Would you return the records below character for character, without any images?
----- DATASET RECORDS -----
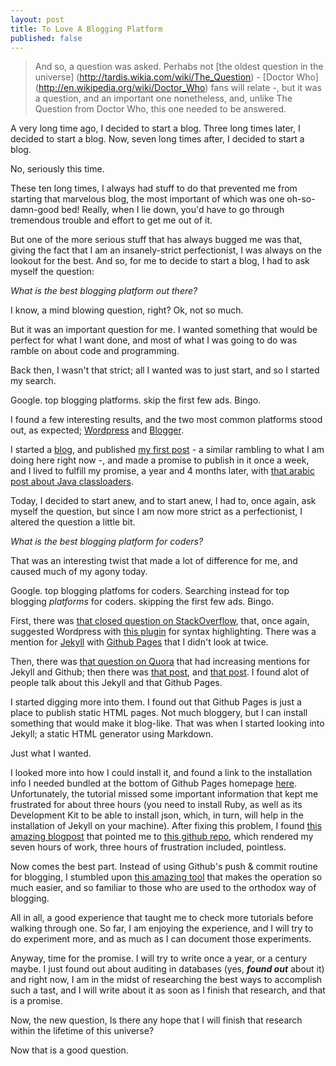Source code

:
 ```yaml
---
layout: post
title: To Love A Blogging Platform
published: false
---
```


>And so, a question was asked. Perhabs not [the oldest question in the universe] (http://tardis.wikia.com/wiki/The_Question) - [Doctor Who] (http://en.wikipedia.org/wiki/Doctor_Who) fans will relate -, but it was a question, and an important one nonetheless, and, unlike The Question from Doctor Who, this one needed to be answered.

A very long time ago, I decided to start a blog. Three long times later, I decided to start a blog. Now, seven long times after, I decided to start a blog.

No, seriously this time.

These ten long times, I always had stuff to do that prevented me from starting that marvelous blog, the most important of which was one oh-so-damn-good bed! Really, when I lie down, you'd have to go through tremendous trouble and effort to get me out of it.

But one of the more serious stuff that has always bugged me was that, giving the fact that I am an insanely-strict perfectionist, I was always on the lookout for the best. And so, for me to decide to start a blog, I had to ask myself the question:

_What is the best blogging platform out there?_

I know, a mind blowing question, right? Ok, not so much.

But it was an important question for me. I wanted something that would be perfect for what I want done, and most of what I was going to do was ramble on about code and programming.

Back then, I wasn't that strict; all I wanted was to just start, and so I started my search.

Google. top blogging platforms. skip the first few ads. Bingo.

I found a few interesting results, and the two most common platforms stood out, as expected; [Wordpress](http://www.wordpress.com) and [Blogger](http://www.blogger.com).

I started a [blog](http://mustafajnr.blogspot.com), and published [my first post](http://mustafajnr.blogspot.com/2013/01/setting-up-blog-horror.html) - a similar rambling to what I am doing here right now -, and made a promise to publish in it once a week, and I lived to fulfill my promise, a year and 4 months later, with [that arabic post about Java classloaders](http://mustafajnr.blogspot.com/2014/05/java-classloaders.html).

Today, I decided to start anew, and to start anew, I had to, once again, ask myself the question, but since I am now more strict as a perfectionist, I altered the question a little bit.

_What is the best blogging platform for coders?_

That was an interesting twist that made a lot of difference for me, and caused much of my agony today.

Google. top blogging platfoms for coders. Searching instead for top blogging *platforms* for coders. skipping the first few ads. Bingo.

First, there was [that closed question on StackOverflow](http://stackoverflow.com/questions/24231884/best-blogging-platform-for-programmers), that, once again, suggested Wordpress with [this plugin](https://wordpress.org/plugins/syntaxhighlighter/) for syntax highlighting. There was a mention for [Jekyll](http://jekyllrb.com/) with [Github Pages](https://pages.github.com/) that I didn't look at twice.

Then, there was [that question on Quora](http://www.quora.com/Whats-the-best-blogging-platform-for-programmers) that had increasing mentions for Jekyll and Github; then there was [that post](https://news.ycombinator.com/item?id=8069998), and [that post](http://sixrevisions.com/tools/open-source-blogging-platforms-for-developers/). I found alot of people talk about this Jekyll and that Github Pages.

I started digging more into them. I found out that Github Pages is just a place to publish static HTML pages. Not much bloggery, but I can install something that would make it blog-like. That was when I started looking into Jekyll; a static HTML generator using Markdown.

Just what I wanted.

I looked more into how I could install it, and found a link to the installation info I needed bundled at the bottom of Github Pages homepage [here](https://help.github.com/articles/using-jekyll-with-pages). Unfortunately, the tutorial missed some important information that kept me frustrated for about three hours (you need to install Ruby, as well as its Development Kit to be able to install json, which, in turn, will help in the installation of Jekyll on your machine). After fixing this problem, I found [this amazing blogpost](http://joshualande.com/jekyll-github-pages-poole/) that pointed me to [this github repo](https://github.com/poole/poole), which rendered my seven hours of work, three hours of frustration included, pointless.

Now comes the best part. Instead of using Github's push & commit routine for blogging, I stumbled upon [this amazing tool](http://prose.io) that makes the operation so much easier, and so familiar to those who are used to the orthodox way of blogging.

All in all, a good experience that taught me to check more tutorials before walking through one. So far, I am enjoying the experience, and I will try to do experiment more, and as much as I can document those experiments.

Anyway, time for the promise. I will try to write once a year, or a century maybe. I just found out about auditing in databases (yes, ***found out*** about it) and right now, I am in the midst of researching the best ways to accomplish such a tast, and I will write about it as soon as I finish that research, and that is a promise.

Now, the new question, Is there any hope that I will finish that research within the lifetime of this universe?

Now that is a good question.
-----
#### ANSWER TO THIS PROBLEM
Source code

:
 ```yaml
---
layout: post
title: To Love A Blogging Platform
published: false
---
```


>And so, a question was asked. Perhabs not [the oldest question in the universe] (http://tardis.wikia.com/wiki/The_Question) - [Doctor Who] (http://en.wikipedia.org/wiki/Doctor_Who) fans will relate -, but it was a question, and an important one nonetheless, and, unlike The Question from Doctor Who, this one needed to be answered.

A very long time ago, I decided to start a blog. Three long times later, I decided to start a blog. Now, seven long times after, I decided to start a blog.

No, seriously this time.

These ten long times, I always had stuff to do that prevented me from starting that marvelous blog, the most important of which was one oh-so-damn-good bed! Really, when I lie down, you'd have to go through tremendous trouble and effort to get me out of it.

But one of the more serious stuff that has always bugged me was that, giving the fact that I am an insanely-strict perfectionist, I was always on the lookout for the best. And so, for me to decide to start a blog, I had to ask myself the question:

_What is the best blogging platform out there?_

I know, a mind blowing question, right? Ok, not so much.

But it was an important question for me. I wanted something that would be perfect for what I want done, and most of what I was going to do was ramble on about code and programming.

Back then, I wasn't that strict; all I wanted was to just start, and so I started my search.

Google. top blogging platforms. skip the first few ads. Bingo.

I found a few interesting results, and the two most common platforms stood out, as expected; [Wordpress](http://www.wordpress.com) and [Blogger](http://www.blogger.com).

I started a [blog](http://mustafajnr.blogspot.com), and published [my first post](http://mustafajnr.blogspot.com/2013/01/setting-up-blog-horror.html) - a similar rambling to what I am doing here right now -, and made a promise to publish in it once a week, and I lived to fulfill my promise, a year and 4 months later, with [that arabic post about Java classloaders](http://mustafajnr.blogspot.com/2014/05/java-classloaders.html).

Today, I decided to start anew, and to start anew, I had to, once again, ask myself the question, but since I am now more strict as a perfectionist, I altered the question a little bit.

_What is the best blogging platform for coders?_

That was an interesting twist that made a lot of difference for me, and caused much of my agony today.

Google. top blogging platfoms for coders. Searching instead for top blogging *platforms* for coders. skipping the first few ads. Bingo.

First, there was [that closed question on StackOverflow](http://stackoverflow.com/questions/24231884/best-blogging-platform-for-programmers), that, once again, suggested Wordpress with [this plugin](https://wordpress.org/plugins/syntaxhighlighter/) for syntax highlighting. There was a mention for [Jekyll](http://jekyllrb.com/) with [Github Pages](https://pages.github.com/) that I didn't look at twice.

Then, there was [that question on Quora](http://www.quora.com/Whats-the-best-blogging-platform-for-programmers) that had increasing mentions for Jekyll and Github; then there was [that post](https://news.ycombinator.com/item?id=8069998), and [that post](http://sixrevisions.com/tools/open-source-blogging-platforms-for-developers/). I found alot of people talk about this Jekyll and that Github Pages.

I started digging more into them. I found out that Github Pages is just a place to publish static HTML pages. Not much bloggery, but I can install something that would make it blog-like. That was when I started looking into Jekyll; a static HTML generator using Markdown.

Just what I wanted.

I looked more into how I could install it, and found a link to the installation info I needed bundled at the bottom of Github Pages homepage [here](https://help.github.com/articles/using-jekyll-with-pages). Unfortunately, the tutorial missed some important information that kept me frustrated for about three hours (you need to install Ruby, as well as its Development Kit to be able to install json, which, in turn, will help in the installation of Jekyll on your machine). After fixing this problem, I found [this amazing blogpost](http://joshualande.com/jekyll-github-pages-poole/) that pointed me to [this github repo](https://github.com/poole/poole), which rendered my seven hours of work, three hours of frustration included, pointless.

Now comes the best part. Instead of using Github's push & commit routine for blogging, I stumbled upon [this amazing tool](http://prose.io) that makes the operation so much easier, and so familiar to those who are used to the orthodox way of blogging.

All in all, a good experience that taught me to check more tutorials before walking through one. So far, I am enjoying the experience, and I will try to do experiment more, and as much as I can document those experiments.

Anyway, time for the promise. I will try to write once a year, or a century maybe. I just found out about auditing in databases (yes, ***found out*** about it) and right now, I am in the midst of researching the best ways to accomplish such a tast, and I will write about it as soon as I finish that research, and that is a promise.

Now, the new question, Is there any hope that I will finish that research within the lifetime of this universe?

Now that is a good question.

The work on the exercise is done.